Hüküm süresi içinde davalı avukatı ile ihbar olunanlardan ….. tarafından temyiz edilmiş olmakla, dava dosyası için Tetkik Hakimi tarafından düzenlenen rapor dinlendikten sonra dosya incelendi, gereği konuşulup düşünüldü:
KARAR :
A- ) Davacı isteminin özeti:
Davacı vekili, davacının emeklilik nedeni ile işten ayrıldığını, 2009 yılına dek 24 saat nöbet tutup 1 gün nöbet izni kullandığını, nöbet olmadığı günlerde normal çalışmasına devam ettiğini, son 2 yılda ise 24 saat nöbet tutup 2 gün nöbet izni kullandığını, ayda ortalama 7 kez nöbet tuttuğunu, resmi ve dini tatillerin nöbete denk gelen günlerinde çalıştığını, bir kısım işçilik alacaklarının ödenmediğini ileri sürerek kıdem tazminatı, fazla mesai ücreti, hafta tatili ücreti, ulusal bayram genel tatil ücreti alacaklarını istemiştir.

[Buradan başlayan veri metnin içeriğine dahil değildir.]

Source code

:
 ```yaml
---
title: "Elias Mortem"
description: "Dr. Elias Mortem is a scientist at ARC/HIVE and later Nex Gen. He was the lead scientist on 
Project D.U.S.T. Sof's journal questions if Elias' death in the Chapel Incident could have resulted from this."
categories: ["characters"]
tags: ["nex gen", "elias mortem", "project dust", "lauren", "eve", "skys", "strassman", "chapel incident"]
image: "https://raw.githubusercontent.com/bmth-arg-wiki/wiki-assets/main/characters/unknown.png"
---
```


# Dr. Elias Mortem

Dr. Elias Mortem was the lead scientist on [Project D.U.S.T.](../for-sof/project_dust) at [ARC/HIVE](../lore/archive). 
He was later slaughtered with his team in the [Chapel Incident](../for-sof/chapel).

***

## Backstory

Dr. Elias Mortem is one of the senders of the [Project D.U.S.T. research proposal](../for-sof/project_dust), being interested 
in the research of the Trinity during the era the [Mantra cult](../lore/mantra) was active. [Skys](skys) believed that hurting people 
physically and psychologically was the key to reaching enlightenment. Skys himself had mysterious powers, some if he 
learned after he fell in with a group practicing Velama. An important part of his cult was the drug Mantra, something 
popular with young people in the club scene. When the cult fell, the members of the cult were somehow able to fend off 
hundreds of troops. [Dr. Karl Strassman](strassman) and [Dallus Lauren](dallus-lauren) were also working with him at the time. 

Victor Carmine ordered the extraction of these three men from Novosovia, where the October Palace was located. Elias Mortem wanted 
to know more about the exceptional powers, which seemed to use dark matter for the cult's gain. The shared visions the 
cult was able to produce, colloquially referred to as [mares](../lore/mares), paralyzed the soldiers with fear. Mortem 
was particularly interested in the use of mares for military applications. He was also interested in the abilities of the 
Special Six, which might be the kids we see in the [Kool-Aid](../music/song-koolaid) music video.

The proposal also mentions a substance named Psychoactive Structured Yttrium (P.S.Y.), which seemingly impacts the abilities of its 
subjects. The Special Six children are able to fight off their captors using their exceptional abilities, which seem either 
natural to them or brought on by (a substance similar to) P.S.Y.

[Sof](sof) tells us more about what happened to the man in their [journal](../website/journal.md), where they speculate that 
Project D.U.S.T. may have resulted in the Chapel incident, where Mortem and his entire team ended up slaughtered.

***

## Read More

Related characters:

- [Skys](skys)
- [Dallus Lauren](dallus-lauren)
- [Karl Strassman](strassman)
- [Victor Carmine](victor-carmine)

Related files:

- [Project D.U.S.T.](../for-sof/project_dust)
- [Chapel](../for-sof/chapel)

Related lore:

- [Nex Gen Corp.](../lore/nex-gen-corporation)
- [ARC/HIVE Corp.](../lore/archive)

B- )Davalı cevabının özeti:
Davalı Bakanlık vekili, müvekkiline husumet yöneltilemeyeceğini, taleplerin zamanaşımına uğradığını, davacının çalışma koşullarına dair beyanların gerçek dışı olduğunu, iddia ve taleplerin yersiz olduğunu savunarak davanın reddini istemiştir.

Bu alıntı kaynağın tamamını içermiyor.